- **Extracted entries**:
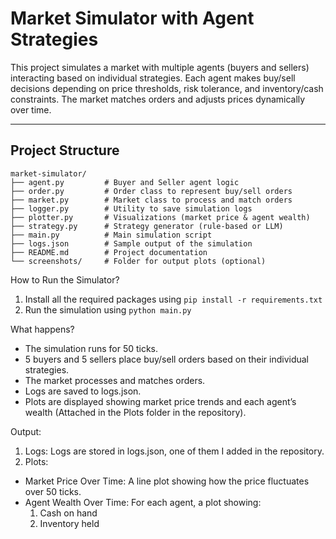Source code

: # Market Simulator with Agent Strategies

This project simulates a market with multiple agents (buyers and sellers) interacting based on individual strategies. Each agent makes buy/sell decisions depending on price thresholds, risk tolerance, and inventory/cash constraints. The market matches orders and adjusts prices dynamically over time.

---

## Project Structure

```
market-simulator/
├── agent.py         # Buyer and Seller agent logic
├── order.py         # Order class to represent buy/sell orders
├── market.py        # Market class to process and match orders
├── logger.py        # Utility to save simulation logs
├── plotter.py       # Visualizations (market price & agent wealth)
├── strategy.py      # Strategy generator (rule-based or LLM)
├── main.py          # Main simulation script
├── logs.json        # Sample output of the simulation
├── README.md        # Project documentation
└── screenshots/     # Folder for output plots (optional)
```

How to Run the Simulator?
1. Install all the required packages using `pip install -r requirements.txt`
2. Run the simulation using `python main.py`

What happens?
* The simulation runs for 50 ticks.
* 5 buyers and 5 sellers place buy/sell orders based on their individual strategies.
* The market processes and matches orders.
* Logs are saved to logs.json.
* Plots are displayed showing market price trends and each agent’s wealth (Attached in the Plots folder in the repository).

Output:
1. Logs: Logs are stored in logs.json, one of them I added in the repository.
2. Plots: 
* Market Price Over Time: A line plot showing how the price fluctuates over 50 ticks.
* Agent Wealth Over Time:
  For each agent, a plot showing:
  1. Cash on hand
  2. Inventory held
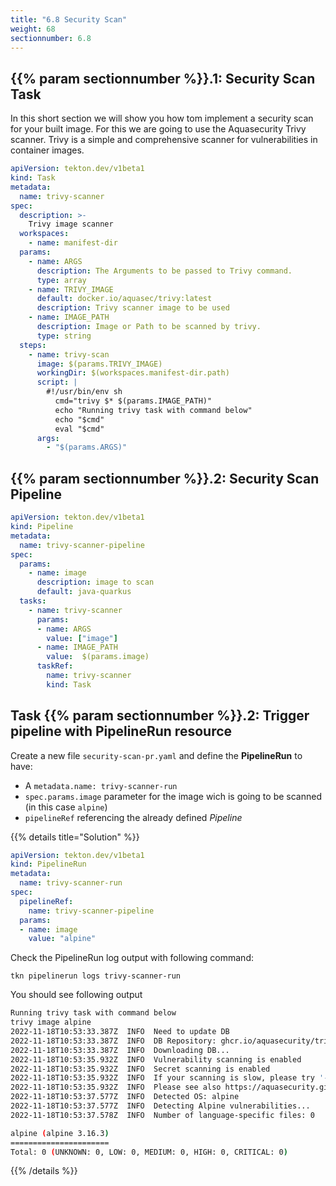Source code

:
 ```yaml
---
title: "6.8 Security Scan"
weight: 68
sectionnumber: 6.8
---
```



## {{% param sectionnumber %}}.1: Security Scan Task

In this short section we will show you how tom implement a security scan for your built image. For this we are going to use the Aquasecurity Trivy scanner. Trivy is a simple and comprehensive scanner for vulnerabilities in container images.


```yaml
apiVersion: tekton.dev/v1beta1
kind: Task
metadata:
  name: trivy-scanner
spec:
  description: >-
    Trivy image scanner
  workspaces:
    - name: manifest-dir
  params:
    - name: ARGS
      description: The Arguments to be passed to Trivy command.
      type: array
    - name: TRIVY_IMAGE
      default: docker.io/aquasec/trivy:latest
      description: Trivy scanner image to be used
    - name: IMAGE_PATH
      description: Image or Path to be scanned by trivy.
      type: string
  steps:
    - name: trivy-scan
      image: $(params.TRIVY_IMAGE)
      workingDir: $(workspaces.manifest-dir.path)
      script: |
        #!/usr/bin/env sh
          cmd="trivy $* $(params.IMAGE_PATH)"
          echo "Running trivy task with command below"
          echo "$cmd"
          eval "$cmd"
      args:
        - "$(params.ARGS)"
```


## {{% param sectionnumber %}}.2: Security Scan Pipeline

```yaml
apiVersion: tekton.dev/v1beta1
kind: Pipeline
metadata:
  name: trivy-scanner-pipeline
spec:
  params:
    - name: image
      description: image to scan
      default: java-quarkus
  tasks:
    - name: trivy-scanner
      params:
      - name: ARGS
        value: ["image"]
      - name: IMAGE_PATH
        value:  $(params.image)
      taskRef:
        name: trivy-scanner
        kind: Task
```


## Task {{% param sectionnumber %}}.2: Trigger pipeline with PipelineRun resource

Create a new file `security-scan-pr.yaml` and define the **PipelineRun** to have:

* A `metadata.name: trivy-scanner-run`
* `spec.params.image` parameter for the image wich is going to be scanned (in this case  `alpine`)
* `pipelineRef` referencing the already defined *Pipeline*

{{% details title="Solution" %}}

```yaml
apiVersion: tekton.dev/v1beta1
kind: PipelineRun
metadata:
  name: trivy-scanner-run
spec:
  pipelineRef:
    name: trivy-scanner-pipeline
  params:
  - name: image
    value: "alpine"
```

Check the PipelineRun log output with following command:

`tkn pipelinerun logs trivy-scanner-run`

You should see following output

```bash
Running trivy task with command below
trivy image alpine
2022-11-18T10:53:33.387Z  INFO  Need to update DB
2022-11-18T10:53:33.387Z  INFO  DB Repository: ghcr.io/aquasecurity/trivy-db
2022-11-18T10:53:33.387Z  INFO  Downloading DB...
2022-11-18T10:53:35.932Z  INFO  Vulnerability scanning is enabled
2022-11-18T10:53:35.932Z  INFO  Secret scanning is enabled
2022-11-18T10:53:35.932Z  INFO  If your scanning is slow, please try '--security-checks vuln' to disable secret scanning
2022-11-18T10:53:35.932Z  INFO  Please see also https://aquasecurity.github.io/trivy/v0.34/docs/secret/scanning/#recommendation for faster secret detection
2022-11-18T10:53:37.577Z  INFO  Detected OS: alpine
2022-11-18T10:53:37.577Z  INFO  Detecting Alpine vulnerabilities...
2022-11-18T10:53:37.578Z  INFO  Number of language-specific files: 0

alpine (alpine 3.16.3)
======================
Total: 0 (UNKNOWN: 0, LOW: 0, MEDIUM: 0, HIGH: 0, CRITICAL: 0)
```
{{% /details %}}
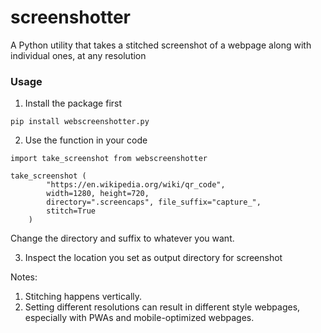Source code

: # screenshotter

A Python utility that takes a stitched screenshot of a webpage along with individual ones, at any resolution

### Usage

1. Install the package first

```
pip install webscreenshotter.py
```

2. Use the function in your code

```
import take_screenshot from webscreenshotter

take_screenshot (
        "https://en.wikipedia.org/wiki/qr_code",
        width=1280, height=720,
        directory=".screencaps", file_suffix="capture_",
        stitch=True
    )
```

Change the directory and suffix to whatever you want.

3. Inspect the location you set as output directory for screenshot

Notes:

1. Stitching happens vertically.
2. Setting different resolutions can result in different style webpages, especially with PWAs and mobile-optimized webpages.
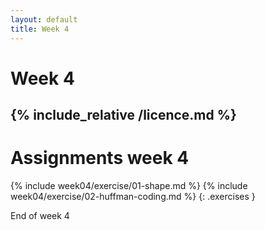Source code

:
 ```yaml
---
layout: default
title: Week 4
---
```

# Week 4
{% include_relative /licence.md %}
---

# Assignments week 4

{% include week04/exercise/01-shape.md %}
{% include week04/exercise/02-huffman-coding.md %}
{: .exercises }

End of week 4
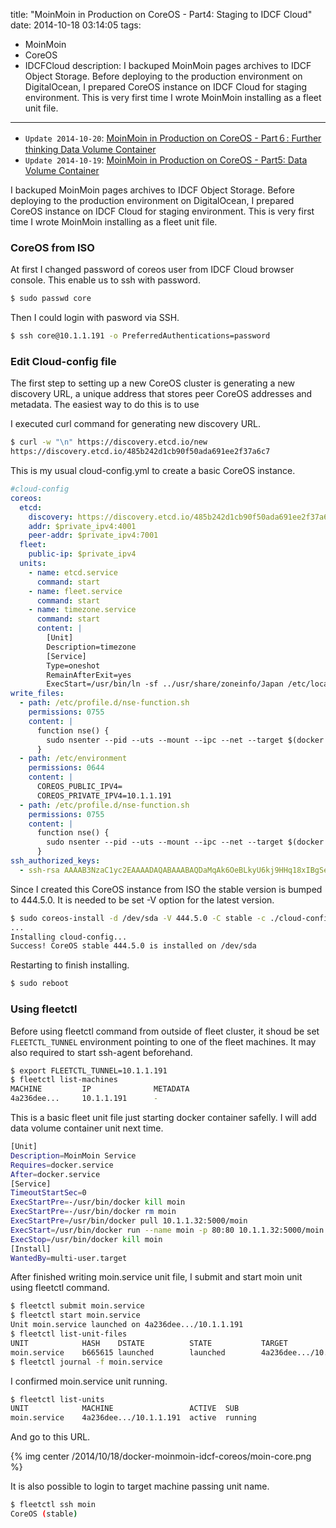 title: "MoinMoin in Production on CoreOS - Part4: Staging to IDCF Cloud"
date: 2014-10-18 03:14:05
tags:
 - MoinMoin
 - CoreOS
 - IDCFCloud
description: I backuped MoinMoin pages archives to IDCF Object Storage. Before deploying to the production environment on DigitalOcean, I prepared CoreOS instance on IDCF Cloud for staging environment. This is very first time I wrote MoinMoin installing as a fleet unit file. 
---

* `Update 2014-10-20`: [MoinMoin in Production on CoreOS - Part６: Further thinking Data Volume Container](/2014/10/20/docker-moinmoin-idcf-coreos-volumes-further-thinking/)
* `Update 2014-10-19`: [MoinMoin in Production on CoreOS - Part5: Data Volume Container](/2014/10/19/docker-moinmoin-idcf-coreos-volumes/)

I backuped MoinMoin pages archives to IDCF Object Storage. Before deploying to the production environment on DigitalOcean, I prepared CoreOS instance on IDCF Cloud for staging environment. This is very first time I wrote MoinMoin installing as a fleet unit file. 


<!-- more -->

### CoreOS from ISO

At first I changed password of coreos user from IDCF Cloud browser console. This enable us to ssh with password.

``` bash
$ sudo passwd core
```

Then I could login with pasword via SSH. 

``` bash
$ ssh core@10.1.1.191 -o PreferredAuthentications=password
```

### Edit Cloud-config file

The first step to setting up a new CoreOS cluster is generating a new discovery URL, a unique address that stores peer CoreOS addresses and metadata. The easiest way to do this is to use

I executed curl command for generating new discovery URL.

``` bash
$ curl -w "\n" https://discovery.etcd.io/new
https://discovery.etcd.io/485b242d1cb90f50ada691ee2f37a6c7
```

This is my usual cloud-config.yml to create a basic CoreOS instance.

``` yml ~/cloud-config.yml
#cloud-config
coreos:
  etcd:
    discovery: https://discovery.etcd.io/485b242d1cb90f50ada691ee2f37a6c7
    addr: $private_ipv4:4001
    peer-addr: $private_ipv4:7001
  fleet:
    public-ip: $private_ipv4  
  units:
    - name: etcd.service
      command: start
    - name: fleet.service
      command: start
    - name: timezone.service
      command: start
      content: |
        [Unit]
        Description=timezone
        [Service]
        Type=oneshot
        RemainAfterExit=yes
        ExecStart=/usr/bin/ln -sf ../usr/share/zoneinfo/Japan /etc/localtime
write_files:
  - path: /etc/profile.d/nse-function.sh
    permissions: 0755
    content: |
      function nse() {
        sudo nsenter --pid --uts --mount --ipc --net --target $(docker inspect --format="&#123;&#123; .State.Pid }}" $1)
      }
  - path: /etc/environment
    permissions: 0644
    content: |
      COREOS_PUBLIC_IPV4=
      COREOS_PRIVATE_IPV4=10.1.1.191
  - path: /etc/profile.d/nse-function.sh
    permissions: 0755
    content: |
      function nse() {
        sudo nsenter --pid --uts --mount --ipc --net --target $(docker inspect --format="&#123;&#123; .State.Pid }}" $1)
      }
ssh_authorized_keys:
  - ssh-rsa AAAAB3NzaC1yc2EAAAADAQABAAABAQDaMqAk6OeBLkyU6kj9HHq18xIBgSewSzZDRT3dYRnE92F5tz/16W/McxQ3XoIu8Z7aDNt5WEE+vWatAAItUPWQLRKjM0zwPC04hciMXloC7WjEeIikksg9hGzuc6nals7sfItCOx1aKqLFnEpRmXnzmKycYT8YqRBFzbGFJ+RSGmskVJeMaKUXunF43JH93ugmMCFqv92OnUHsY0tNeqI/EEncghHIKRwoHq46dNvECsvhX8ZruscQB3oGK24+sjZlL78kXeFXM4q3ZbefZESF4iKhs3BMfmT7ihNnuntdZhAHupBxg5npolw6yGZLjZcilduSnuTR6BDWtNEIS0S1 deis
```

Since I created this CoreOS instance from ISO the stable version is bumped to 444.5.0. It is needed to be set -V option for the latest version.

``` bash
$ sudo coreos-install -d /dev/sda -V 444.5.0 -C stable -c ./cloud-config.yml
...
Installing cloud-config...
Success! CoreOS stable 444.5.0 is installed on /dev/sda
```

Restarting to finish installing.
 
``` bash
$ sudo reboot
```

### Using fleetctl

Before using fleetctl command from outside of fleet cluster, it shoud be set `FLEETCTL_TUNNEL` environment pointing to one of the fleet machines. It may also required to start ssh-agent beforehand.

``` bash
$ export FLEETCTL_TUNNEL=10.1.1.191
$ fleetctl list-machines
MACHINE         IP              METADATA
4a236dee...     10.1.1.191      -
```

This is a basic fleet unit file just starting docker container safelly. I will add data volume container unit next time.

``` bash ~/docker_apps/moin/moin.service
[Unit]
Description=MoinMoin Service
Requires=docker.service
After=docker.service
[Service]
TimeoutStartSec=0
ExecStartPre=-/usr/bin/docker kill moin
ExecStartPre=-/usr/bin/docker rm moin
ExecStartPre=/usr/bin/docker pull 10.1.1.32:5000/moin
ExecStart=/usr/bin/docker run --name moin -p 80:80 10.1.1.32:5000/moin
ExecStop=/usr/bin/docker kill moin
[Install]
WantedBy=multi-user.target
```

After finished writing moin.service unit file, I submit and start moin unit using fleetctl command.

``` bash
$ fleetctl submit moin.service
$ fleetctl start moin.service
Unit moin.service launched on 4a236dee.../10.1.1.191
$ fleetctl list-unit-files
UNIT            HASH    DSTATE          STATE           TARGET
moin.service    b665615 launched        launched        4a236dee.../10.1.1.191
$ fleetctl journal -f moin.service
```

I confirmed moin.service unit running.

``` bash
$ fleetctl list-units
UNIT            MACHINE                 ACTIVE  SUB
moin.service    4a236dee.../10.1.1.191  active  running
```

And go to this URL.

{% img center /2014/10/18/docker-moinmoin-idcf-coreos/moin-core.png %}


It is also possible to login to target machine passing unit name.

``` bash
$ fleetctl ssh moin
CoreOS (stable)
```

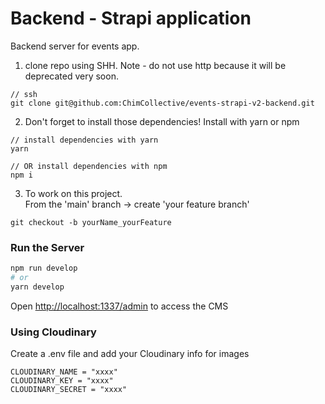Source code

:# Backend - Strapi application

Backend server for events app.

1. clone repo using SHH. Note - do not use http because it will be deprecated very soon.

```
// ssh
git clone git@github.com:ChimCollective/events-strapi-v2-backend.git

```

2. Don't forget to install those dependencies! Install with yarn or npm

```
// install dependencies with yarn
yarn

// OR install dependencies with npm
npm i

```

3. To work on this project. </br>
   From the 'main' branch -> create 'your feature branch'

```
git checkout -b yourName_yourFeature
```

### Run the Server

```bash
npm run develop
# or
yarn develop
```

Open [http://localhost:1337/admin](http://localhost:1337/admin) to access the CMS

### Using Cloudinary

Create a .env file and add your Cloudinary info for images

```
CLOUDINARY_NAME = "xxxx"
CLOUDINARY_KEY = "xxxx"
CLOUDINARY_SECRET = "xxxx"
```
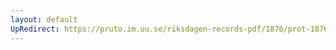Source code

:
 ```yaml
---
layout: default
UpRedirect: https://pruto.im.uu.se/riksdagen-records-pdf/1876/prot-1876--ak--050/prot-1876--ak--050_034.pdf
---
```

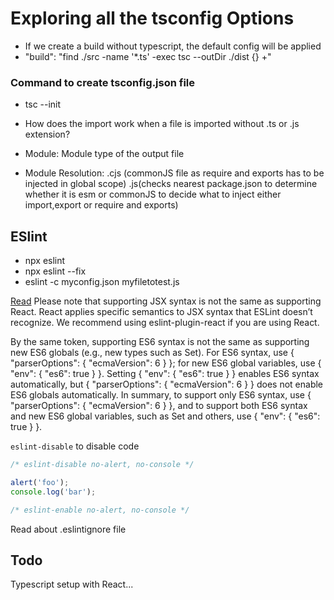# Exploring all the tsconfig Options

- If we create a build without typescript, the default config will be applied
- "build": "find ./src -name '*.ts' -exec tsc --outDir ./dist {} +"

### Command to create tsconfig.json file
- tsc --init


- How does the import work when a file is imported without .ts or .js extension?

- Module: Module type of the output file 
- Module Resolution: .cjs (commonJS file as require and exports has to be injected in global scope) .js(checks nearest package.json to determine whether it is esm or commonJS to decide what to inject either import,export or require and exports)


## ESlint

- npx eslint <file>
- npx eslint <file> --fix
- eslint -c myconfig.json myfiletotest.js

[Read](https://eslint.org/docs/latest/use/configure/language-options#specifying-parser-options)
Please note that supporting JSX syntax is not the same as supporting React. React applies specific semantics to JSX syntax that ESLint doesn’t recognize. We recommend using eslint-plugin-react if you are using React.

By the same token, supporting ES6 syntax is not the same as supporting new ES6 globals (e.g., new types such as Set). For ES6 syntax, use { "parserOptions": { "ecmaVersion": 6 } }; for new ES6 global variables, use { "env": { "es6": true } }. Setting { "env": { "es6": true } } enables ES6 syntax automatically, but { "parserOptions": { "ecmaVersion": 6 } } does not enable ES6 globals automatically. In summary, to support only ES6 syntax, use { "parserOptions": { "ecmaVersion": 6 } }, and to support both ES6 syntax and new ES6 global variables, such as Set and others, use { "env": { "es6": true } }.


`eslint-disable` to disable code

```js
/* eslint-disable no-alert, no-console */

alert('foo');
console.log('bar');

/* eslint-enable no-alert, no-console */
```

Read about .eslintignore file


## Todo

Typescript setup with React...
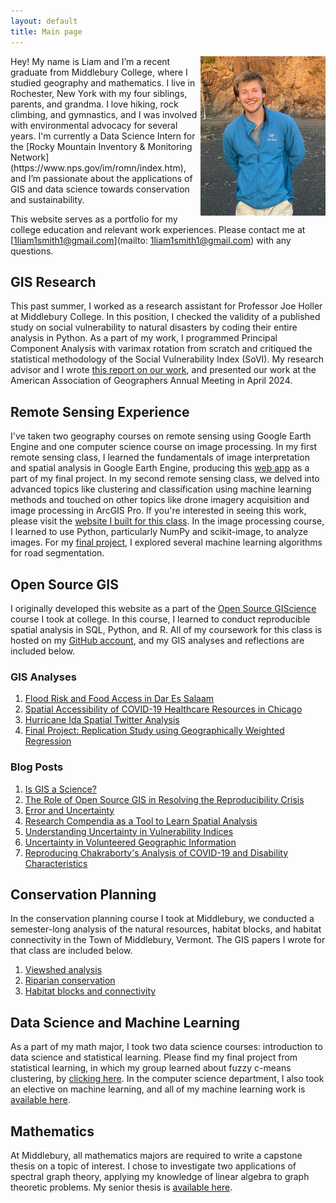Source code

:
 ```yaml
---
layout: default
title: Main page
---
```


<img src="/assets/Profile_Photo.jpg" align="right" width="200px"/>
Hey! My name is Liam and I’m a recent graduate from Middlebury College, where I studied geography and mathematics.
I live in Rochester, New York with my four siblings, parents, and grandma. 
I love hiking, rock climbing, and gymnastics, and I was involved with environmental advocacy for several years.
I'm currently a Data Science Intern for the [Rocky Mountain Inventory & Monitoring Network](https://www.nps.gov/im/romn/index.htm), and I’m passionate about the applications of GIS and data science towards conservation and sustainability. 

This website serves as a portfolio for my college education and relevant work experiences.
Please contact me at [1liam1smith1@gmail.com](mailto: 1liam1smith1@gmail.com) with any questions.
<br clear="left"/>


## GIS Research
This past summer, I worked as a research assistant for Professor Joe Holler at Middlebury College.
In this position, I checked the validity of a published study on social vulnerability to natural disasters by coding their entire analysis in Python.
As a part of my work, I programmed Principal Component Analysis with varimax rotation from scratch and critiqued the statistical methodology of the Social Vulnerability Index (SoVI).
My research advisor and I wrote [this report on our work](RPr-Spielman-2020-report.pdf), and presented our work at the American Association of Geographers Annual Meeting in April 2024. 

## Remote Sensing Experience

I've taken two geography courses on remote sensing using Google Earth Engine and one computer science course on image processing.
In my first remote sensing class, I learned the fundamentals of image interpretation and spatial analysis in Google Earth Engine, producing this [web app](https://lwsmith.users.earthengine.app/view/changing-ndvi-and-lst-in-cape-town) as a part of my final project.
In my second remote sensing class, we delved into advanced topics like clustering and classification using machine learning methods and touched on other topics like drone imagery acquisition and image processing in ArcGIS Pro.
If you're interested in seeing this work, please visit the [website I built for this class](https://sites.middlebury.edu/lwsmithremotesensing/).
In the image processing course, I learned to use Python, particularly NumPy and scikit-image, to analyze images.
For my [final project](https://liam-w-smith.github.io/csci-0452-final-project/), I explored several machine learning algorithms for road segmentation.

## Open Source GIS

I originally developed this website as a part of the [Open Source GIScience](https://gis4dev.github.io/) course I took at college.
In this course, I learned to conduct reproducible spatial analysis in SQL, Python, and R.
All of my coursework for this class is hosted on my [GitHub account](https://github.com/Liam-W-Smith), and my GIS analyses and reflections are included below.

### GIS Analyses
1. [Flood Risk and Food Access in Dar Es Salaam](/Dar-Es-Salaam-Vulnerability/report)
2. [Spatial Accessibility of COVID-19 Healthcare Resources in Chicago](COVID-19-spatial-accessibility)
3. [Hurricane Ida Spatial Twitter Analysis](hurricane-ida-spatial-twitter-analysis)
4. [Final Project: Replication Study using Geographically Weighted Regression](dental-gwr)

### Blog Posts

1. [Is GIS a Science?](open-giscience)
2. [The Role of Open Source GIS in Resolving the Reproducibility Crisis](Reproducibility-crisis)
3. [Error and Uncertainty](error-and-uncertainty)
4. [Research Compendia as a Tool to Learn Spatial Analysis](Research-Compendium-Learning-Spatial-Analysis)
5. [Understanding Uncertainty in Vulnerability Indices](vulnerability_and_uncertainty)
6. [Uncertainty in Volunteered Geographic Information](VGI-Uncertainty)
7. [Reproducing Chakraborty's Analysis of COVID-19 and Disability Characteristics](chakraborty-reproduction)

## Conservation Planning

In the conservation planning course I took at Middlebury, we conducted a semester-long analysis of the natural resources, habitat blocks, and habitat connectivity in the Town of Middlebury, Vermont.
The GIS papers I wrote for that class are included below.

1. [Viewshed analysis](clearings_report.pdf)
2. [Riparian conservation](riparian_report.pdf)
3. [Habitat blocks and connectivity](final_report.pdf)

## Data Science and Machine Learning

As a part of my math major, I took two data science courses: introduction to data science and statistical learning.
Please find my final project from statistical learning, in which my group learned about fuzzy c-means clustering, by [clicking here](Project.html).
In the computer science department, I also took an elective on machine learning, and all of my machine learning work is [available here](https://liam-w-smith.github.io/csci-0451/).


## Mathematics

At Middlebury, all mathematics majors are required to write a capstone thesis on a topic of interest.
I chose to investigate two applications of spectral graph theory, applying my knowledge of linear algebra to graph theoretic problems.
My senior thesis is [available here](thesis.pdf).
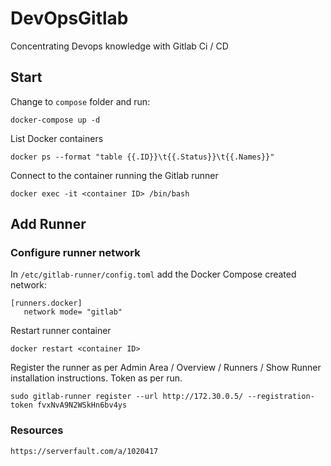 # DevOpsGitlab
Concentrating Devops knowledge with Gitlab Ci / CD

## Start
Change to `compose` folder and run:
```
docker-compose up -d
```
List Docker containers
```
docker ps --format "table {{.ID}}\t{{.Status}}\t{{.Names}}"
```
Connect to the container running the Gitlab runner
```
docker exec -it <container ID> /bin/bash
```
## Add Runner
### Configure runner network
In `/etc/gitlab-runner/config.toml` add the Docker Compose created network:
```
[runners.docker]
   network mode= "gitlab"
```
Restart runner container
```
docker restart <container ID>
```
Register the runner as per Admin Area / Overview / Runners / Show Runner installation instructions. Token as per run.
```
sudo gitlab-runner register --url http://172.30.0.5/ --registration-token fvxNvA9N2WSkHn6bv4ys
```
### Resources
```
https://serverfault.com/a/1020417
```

- **Your instructions**: Once you find the line with "2. [Spatial Accessibility" in the entries above, output it and each line after it up to and including the line with "5. [Understanding Uncertainty", and nothing else.

- **Your solution**:
2. [Spatial Accessibility of COVID-19 Healthcare Resources in Chicago](COVID-19-spatial-accessibility)
3. [Hurricane Ida Spatial Twitter Analysis](hurricane-ida-spatial-twitter-analysis)
4. [Final Project: Replication Study using Geographically Weighted Regression](dental-gwr)

### Blog Posts

1. [Is GIS a Science?](open-giscience)
2. [The Role of Open Source GIS in Resolving the Reproducibility Crisis](Reproducibility-crisis)
3. [Error and Uncertainty](error-and-uncertainty)
4. [Research Compendia as a Tool to Learn Spatial Analysis](Research-Compendium-Learning-Spatial-Analysis)
5. [Understanding Uncertainty in Vulnerability Indices](vulnerability_and_uncertainty)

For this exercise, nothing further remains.